▶ [WORK INSTRUCTION]
Return exactly the line that contains "where the first" and all lines beneath it in the entries, through the very last one.

▶ [RECORDS SHOWN]
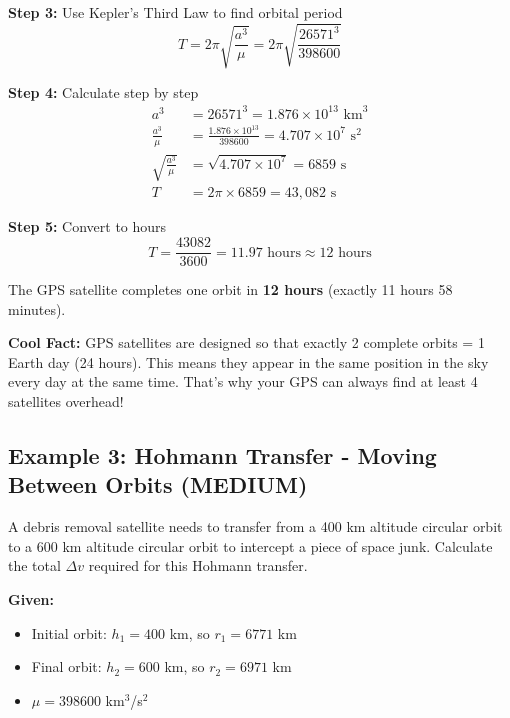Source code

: \documentclass[11pt,a4paper]{article}
\begin{document}
\textbf{Step 3:} Use Kepler's Third Law to find orbital period
\begin{equation}
T = 2\pi\sqrt{\frac{a^3}{\mu}} = 2\pi\sqrt{\frac{26571^3}{398600}}
\end{equation}

\textbf{Step 4:} Calculate step by step
\begin{align}
a^3 &= 26571^3 = 1.876 \times 10^{13} \text{ km}^3 \\
\frac{a^3}{\mu} &= \frac{1.876 \times 10^{13}}{398600} = 4.707 \times 10^7 \text{ s}^2 \\
\sqrt{\frac{a^3}{\mu}} &= \sqrt{4.707 \times 10^7} = 6859 \text{ s} \\
T &= 2\pi \times 6859 = 43,082 \text{ s}
\end{align}

\textbf{Step 5:} Convert to hours
\begin{equation}
T = \frac{43082}{3600} = 11.97 \text{ hours} \approx 12 \text{ hours}
\end{equation}

\begin{tcolorbox}[colback=blue!5!white,colframe=blue!60!black,title=Answer]
The GPS satellite completes one orbit in \textbf{12 hours} (exactly 11 hours 58 minutes).

\textbf{Cool Fact:} GPS satellites are designed so that exactly 2 complete orbits = 1 Earth day (24 hours). This means they appear in the same position in the sky every day at the same time. That's why your GPS can always find at least 4 satellites overhead!
\end{tcolorbox}

\subsection{Example 3: Hohmann Transfer - Moving Between Orbits (MEDIUM)}

\begin{tcolorbox}[colback=green!5!white,colframe=green!60!black,title=Problem]
A debris removal satellite needs to transfer from a 400 km altitude circular orbit to a 600 km altitude circular orbit to intercept a piece of space junk. Calculate the total $\Delta v$ required for this Hohmann transfer.

\textbf{Given:}
\begin{itemize}[nosep]
    \item Initial orbit: $h_1 = 400$ km, so $r_1 = 6771$ km
    \item Final orbit: $h_2 = 600$ km, so $r_2 = 6971$ km
    \item $\mu = 398600$ km$^3$/s$^2$
\end{itemize}
\end{tcolorbox}
\end{document}
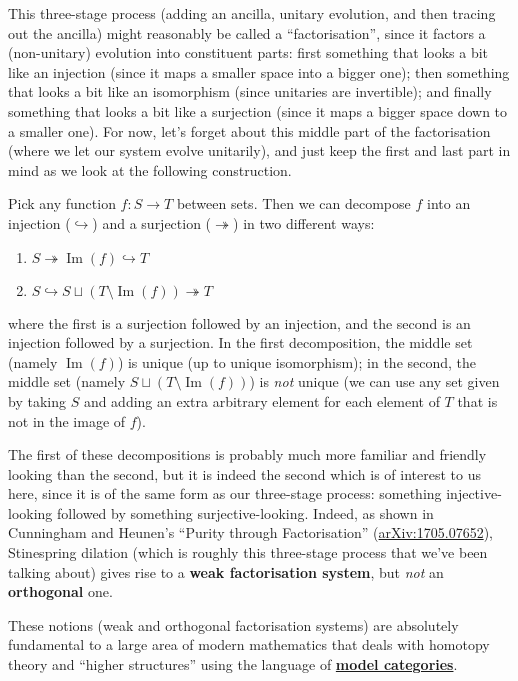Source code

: \documentclass[fleqn]{article}
\providecommand{\tightlist}{%
  \setlength{\itemsep}{0pt}\setlength{\parskip}{0pt}}
\newenvironment{technical}{\noindent}{\medskip}
\begin{document}
\begin{technical}
This three-stage process (adding an ancilla, unitary evolution, and then tracing out the ancilla) might reasonably be called a ``factorisation'', since it factors a (non-unitary) evolution into constituent parts: first something that looks a bit like an injection (since it maps a smaller space into a bigger one); then something that looks a bit like an isomorphism (since unitaries are invertible); and finally something that looks a bit like a surjection (since it maps a bigger space down to a smaller one).
For now, let's forget about this middle part of the factorisation (where we let our system evolve unitarily), and just keep the first and last part in mind as we look at the following construction.

Pick any function \(f\colon S\to T\) between sets.
Then we can decompose \(f\) into an injection (\(\hookrightarrow\)) and a surjection (\(\twoheadrightarrow\)) in two different ways:

\begin{enumerate}
\def\labelenumi{\arabic{enumi}.}
\tightlist
\item
  \(S\twoheadrightarrow\operatorname{Im}(f)\hookrightarrow T\)
\item
  \(S\hookrightarrow S\sqcup(T\setminus\operatorname{Im}(f))\twoheadrightarrow T\)
\end{enumerate}

where the first is a surjection followed by an injection, and the second is an injection followed by a surjection.
In the first decomposition, the middle set (namely \(\operatorname{Im}(f)\)) is unique (up to unique isomorphism); in the second, the middle set (namely \(S\sqcup(T\setminus\operatorname{Im}(f))\)) is \emph{not} unique (we can use any set given by taking \(S\) and adding an extra arbitrary element for each element of \(T\) that is not in the image of \(f\)).

The first of these decompositions is probably much more familiar and friendly looking than the second, but it is indeed the second which is of interest to us here, since it is of the same form as our three-stage process: something injective-looking followed by something surjective-looking.
Indeed, as shown in Cunningham and Heunen's ``Purity through Factorisation'' (\href{https://arxiv.org/abs/1705.07652}{arXiv:1705.07652}), Stinespring dilation (which is roughly this three-stage process that we've been talking about) gives rise to a \textbf{weak factorisation system}, but \emph{not} an \textbf{orthogonal} one.

These notions (weak and orthogonal factorisation systems) are absolutely fundamental to a large area of modern mathematics that deals with homotopy theory and ``higher structures'' using the language of \href{https://en.wikipedia.org/wiki/Model_category}{\textbf{model categories}}.

\end{technical}
\end{document}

▶ [RESULT OF THIS TASK]
where the first is a surjection followed by an injection, and the second is an injection followed by a surjection.
In the first decomposition, the middle set (namely \(\operatorname{Im}(f)\)) is unique (up to unique isomorphism); in the second, the middle set (namely \(S\sqcup(T\setminus\operatorname{Im}(f))\)) is \emph{not} unique (we can use any set given by taking \(S\) and adding an extra arbitrary element for each element of \(T\) that is not in the image of \(f\)).

The first of these decompositions is probably much more familiar and friendly looking than the second, but it is indeed the second which is of interest to us here, since it is of the same form as our three-stage process: something injective-looking followed by something surjective-looking.
Indeed, as shown in Cunningham and Heunen's ``Purity through Factorisation'' (\href{https://arxiv.org/abs/1705.07652}{arXiv:1705.07652}), Stinespring dilation (which is roughly this three-stage process that we've been talking about) gives rise to a \textbf{weak factorisation system}, but \emph{not} an \textbf{orthogonal} one.

These notions (weak and orthogonal factorisation systems) are absolutely fundamental to a large area of modern mathematics that deals with homotopy theory and ``higher structures'' using the language of \href{https://en.wikipedia.org/wiki/Model_category}{\textbf{model categories}}.

\end{technical}
\end{document}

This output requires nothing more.